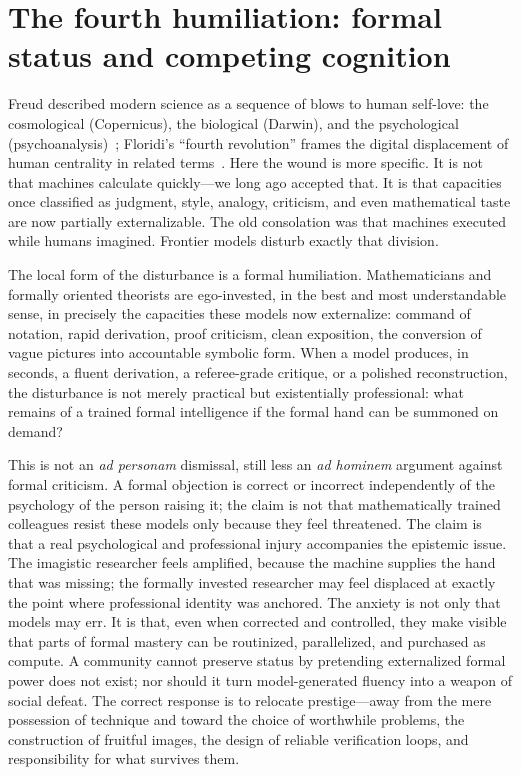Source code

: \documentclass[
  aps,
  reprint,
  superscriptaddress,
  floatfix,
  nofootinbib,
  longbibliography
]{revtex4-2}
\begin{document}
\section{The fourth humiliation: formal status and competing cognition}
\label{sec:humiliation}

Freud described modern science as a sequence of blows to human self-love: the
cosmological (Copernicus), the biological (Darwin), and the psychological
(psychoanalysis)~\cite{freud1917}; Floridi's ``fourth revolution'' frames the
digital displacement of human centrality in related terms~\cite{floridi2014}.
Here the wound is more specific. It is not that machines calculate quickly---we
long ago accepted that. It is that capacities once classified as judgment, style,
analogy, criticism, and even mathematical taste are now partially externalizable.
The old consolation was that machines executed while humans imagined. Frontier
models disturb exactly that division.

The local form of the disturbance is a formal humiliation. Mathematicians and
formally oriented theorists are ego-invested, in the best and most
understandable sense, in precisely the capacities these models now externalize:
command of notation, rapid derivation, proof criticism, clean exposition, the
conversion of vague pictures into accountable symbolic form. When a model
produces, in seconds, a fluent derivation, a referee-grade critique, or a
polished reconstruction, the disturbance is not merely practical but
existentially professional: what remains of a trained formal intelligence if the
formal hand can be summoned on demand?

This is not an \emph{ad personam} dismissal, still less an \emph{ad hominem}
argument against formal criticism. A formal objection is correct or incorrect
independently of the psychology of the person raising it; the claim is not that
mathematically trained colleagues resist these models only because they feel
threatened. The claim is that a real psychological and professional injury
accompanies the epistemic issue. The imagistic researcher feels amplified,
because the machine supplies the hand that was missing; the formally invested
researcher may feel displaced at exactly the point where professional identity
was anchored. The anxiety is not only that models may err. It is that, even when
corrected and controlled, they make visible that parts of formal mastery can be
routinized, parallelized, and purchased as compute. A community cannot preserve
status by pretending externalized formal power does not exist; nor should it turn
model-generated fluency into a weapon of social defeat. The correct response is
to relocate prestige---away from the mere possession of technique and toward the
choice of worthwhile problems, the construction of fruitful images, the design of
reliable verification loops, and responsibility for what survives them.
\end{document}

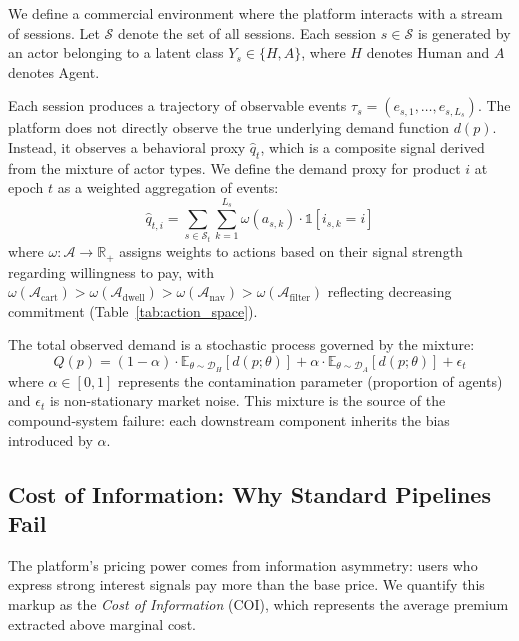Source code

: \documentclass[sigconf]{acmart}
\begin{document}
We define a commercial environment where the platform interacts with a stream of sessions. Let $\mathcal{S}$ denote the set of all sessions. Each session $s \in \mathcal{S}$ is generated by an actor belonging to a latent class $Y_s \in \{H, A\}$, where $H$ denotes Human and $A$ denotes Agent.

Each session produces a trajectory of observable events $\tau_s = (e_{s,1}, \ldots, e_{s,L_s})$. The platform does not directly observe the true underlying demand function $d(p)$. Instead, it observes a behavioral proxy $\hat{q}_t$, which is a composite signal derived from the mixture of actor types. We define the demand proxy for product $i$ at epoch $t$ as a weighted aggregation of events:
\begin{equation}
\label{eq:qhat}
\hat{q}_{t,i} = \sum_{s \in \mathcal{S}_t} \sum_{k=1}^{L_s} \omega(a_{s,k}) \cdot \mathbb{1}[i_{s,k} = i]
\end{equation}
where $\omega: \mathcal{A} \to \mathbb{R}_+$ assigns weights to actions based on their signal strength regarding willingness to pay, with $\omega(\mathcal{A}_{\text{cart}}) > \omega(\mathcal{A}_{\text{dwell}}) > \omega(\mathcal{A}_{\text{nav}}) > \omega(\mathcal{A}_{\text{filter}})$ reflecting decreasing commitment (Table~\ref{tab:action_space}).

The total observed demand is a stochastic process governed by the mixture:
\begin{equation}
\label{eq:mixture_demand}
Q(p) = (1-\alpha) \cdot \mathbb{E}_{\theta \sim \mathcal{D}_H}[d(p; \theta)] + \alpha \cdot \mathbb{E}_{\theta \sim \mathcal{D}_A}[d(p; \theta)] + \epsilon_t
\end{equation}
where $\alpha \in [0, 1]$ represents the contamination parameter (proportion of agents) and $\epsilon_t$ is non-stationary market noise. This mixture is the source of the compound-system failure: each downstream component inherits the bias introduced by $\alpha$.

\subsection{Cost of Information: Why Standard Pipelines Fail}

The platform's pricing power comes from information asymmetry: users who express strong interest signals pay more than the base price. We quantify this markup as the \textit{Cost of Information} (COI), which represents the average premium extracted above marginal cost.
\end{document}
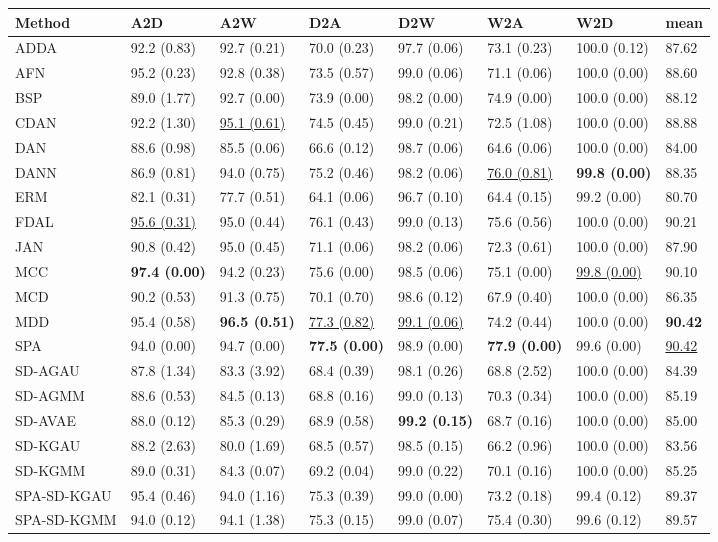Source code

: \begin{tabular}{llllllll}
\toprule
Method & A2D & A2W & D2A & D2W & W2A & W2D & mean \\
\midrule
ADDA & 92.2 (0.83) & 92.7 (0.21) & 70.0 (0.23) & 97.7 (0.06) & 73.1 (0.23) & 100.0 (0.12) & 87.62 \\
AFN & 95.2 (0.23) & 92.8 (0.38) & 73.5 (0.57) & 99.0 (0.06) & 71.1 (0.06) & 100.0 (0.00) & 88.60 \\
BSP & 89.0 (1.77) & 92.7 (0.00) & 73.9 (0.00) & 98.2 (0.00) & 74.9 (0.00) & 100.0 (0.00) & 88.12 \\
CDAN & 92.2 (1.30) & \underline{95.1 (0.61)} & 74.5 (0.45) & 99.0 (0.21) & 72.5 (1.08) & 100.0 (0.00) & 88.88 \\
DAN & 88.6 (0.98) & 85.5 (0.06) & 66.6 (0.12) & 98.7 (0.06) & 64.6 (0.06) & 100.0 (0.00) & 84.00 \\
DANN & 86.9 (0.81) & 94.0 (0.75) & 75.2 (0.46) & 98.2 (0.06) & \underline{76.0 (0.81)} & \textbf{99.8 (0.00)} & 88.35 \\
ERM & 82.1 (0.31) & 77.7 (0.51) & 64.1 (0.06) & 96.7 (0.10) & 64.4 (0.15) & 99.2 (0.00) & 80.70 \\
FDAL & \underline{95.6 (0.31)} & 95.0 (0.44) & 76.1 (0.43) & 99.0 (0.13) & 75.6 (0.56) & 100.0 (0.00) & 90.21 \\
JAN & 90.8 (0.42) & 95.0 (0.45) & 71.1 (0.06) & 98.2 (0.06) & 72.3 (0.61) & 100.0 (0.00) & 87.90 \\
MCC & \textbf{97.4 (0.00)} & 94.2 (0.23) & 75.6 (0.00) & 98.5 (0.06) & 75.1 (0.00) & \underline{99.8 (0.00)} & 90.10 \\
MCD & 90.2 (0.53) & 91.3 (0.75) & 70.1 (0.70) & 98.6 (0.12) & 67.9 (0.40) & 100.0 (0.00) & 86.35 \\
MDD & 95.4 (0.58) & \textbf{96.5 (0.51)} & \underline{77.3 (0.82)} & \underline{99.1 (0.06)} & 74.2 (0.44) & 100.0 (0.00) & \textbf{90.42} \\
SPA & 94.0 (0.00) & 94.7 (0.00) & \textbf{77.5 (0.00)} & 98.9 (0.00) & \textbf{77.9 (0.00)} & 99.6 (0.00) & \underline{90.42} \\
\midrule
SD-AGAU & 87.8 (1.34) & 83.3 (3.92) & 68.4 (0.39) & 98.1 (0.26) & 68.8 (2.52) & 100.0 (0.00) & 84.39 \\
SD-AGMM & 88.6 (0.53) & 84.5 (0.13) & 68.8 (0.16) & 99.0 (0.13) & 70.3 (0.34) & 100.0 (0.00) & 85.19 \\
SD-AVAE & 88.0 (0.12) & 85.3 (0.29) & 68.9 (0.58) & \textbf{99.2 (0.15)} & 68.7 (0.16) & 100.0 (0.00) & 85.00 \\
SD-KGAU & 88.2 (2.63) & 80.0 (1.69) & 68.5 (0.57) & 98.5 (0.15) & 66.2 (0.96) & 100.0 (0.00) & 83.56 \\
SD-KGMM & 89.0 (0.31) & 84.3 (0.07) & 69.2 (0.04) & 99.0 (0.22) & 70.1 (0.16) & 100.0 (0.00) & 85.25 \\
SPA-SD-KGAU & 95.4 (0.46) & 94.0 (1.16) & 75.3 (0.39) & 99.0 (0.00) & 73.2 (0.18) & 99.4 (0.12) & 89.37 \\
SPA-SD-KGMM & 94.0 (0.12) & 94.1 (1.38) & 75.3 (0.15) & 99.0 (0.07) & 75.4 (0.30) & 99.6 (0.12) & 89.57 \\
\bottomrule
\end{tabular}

★ ★ ★ ★

— WHAT IS NEEDED —
Check each line of the listing above. Copy it if it holds the string "hand".

— WRITTEN SOLUTION —
formal hand can be summoned on demand?
because the machine supplies the hand that was missing; the formally invested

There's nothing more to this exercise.